**Exercise data:**
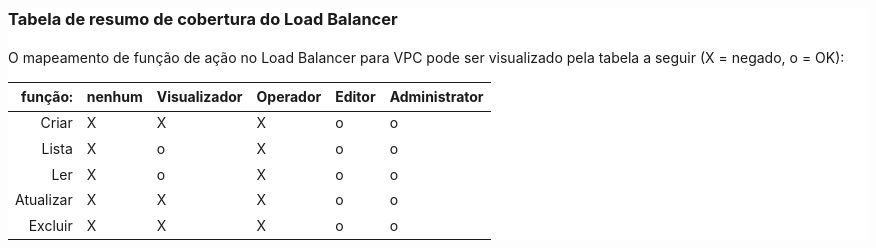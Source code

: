 ### Tabela de resumo de cobertura do Load Balancer

O mapeamento de função de ação no Load Balancer para VPC pode ser visualizado pela tabela a seguir (X = negado, o = OK):

função:       | nenhum | Visualizador | Operador | Editor | Administrator
-----------:|------|--------|-------|--------|-------
Criar      | X    | X      | X     | o      | o
Lista        | X    | o      | X     | o      | o
Ler        | X    | o      | X     | o      | o
Atualizar      | X    | X      | X     | o      | o
Excluir      | X    | X      | X     | o      | o
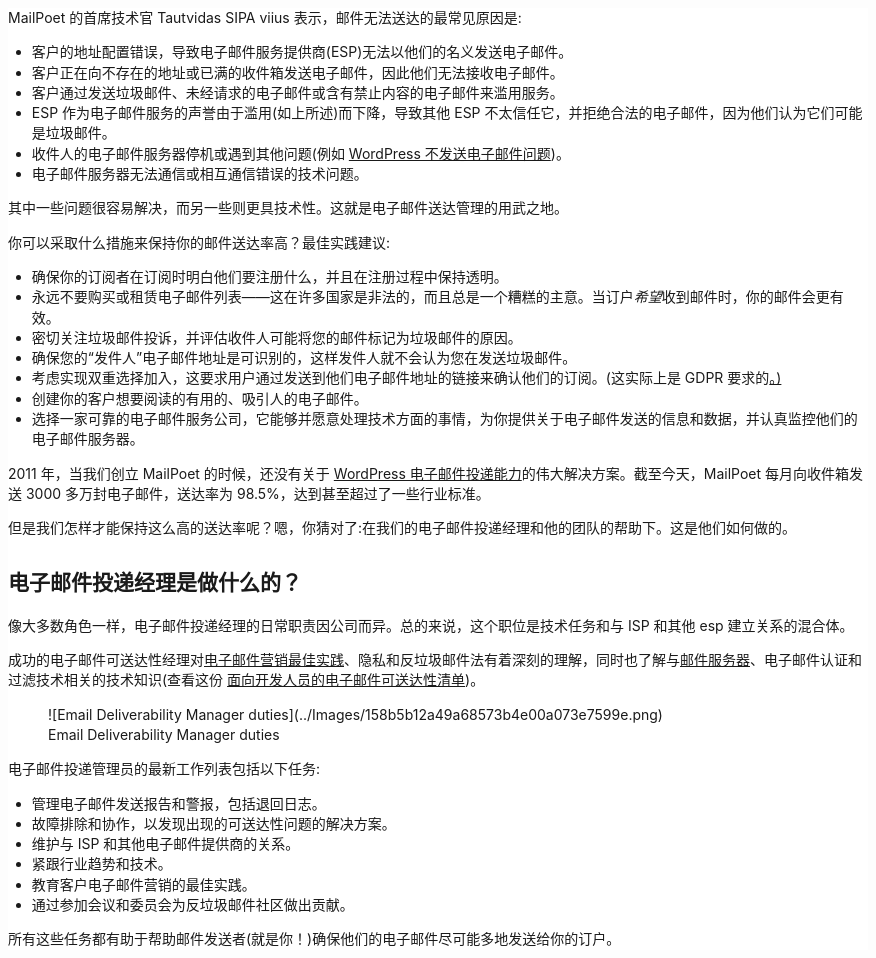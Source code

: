 MailPoet 的首席技术官 Tautvidas SIPA viius 表示，邮件无法送达的最常见原因是:

*   客户的地址配置错误，导致电子邮件服务提供商(ESP)无法以他们的名义发送电子邮件。
*   客户正在向不存在的地址或已满的收件箱发送电子邮件，因此他们无法接收电子邮件。
*   客户通过发送垃圾邮件、未经请求的电子邮件或含有禁止内容的电子邮件来滥用服务。
*   ESP 作为电子邮件服务的声誉由于滥用(如上所述)而下降，导致其他 ESP 不太信任它，并拒绝合法的电子邮件，因为他们认为它们可能是垃圾邮件。
*   收件人的电子邮件服务器停机或遇到其他问题(例如 [WordPress 不发送电子邮件问题](https://kinsta.com/blog/wordpress-not-sending-email/))。
*   电子邮件服务器无法通信或相互通信错误的技术问题。

其中一些问题很容易解决，而另一些则更具技术性。这就是电子邮件送达管理的用武之地。

你可以采取什么措施来保持你的邮件送达率高？最佳实践建议:

*   确保你的订阅者在订阅时明白他们要注册什么，并且在注册过程中保持透明。
*   永远不要购买或租赁电子邮件列表——这在许多国家是非法的，而且总是一个糟糕的主意。当订户*希望*收到邮件时，你的邮件会更有效。
*   密切关注垃圾邮件投诉，并评估收件人可能将您的邮件标记为垃圾邮件的原因。
*   确保您的“发件人”电子邮件地址是可识别的，这样发件人就不会认为您在发送垃圾邮件。
*   考虑实现双重选择加入，这要求用户通过发送到他们电子邮件地址的链接来确认他们的订阅。(这实际上是 GDPR 要求的[。)](https://kinsta.com/blog/wordpress-gdpr-compliance/)
*   创建你的客户想要阅读的有用的、吸引人的电子邮件。
*   选择一家可靠的电子邮件服务公司，它能够并愿意处理技术方面的事情，为你提供关于电子邮件发送的信息和数据，并认真监控他们的电子邮件服务器。

2011 年，当我们创立 MailPoet 的时候，还没有关于 [WordPress 电子邮件投递能力](https://kinsta.com/blog/wordpress-not-sending-email/)的伟大解决方案。截至今天，MailPoet 每月向收件箱发送 3000 多万封电子邮件，送达率为 98.5%，达到甚至超过了一些行业标准。

但是我们怎样才能保持这么高的送达率呢？嗯，你猜对了:在我们的电子邮件投递经理和他的团队的帮助下。这是他们如何做的。
<kinsta-advanced-cta language="en_US" type-int-post="52896" type-int-position="0"></kinsta-advanced-cta>

## 电子邮件投递经理是做什么的？

像大多数角色一样，电子邮件投递经理的日常职责因公司而异。总的来说，这个职位是技术任务和与 ISP 和其他 esp 建立关系的混合体。

成功的电子邮件可送达性经理对[电子邮件营销最佳实践](https://kinsta.com/blog/email-marketing-best-practices/)、隐私和反垃圾邮件法有着深刻的理解，同时也了解与[邮件服务器](https://kinsta.com/?s=mail+servers)、电子邮件认证和过滤技术相关的技术知识(查看这份 [面向开发人员的电子邮件可送达性清单](https://blog.mailtrap.io/email-deliverability/))。

<figure id="attachment_53239" aria-describedby="caption-attachment-53239" style="width: 1460px" class="wp-caption aligncenter">![Email Deliverability Manager duties](../Images/158b5b12a49a68573b4e00a073e7599e.png)

<figcaption id="caption-attachment-53239" class="wp-caption-text">Email Deliverability Manager duties</figcaption>

</figure>

电子邮件投递管理员的最新工作列表包括以下任务:

*   管理电子邮件发送报告和警报，包括退回日志。
*   故障排除和协作，以发现出现的可送达性问题的解决方案。
*   维护与 ISP 和其他电子邮件提供商的关系。
*   紧跟行业趋势和技术。
*   教育客户电子邮件营销的最佳实践。
*   通过参加会议和委员会为反垃圾邮件社区做出贡献。

所有这些任务都有助于帮助邮件发送者(就是你！)确保他们的电子邮件尽可能多地发送给你的订户。
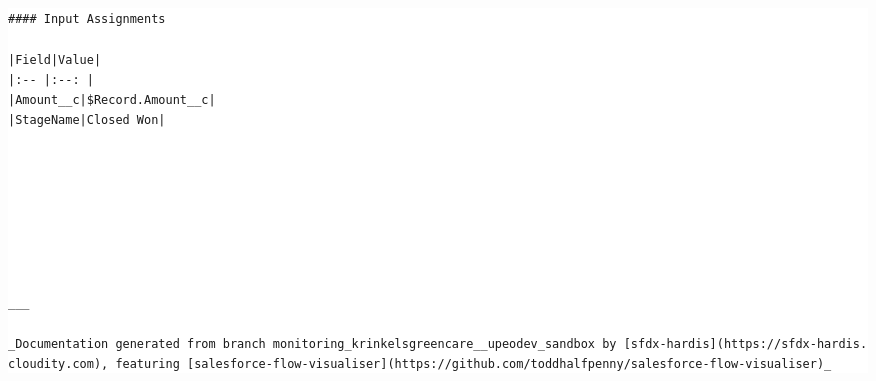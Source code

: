     
    
    
    #### Input Assignments
    
    |Field|Value|
    |:-- |:--: |
    |Amount__c|$Record.Amount__c|
    |StageName|Closed Won|
    
    
    
    
    
    
    
    
    ___
    
    _Documentation generated from branch monitoring_krinkelsgreencare__upeodev_sandbox by [sfdx-hardis](https://sfdx-hardis.cloudity.com), featuring [salesforce-flow-visualiser](https://github.com/toddhalfpenny/salesforce-flow-visualiser)_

**What is being asked:** Scan the preceding listing for the string "duties" and copy every line where it occurs.

**Answer space:**
<figure id="attachment_53239" aria-describedby="caption-attachment-53239" style="width: 1460px" class="wp-caption aligncenter">![Email Deliverability Manager duties](../Images/158b5b12a49a68573b4e00a073e7599e.png)
<figcaption id="caption-attachment-53239" class="wp-caption-text">Email Deliverability Manager duties</figcaption>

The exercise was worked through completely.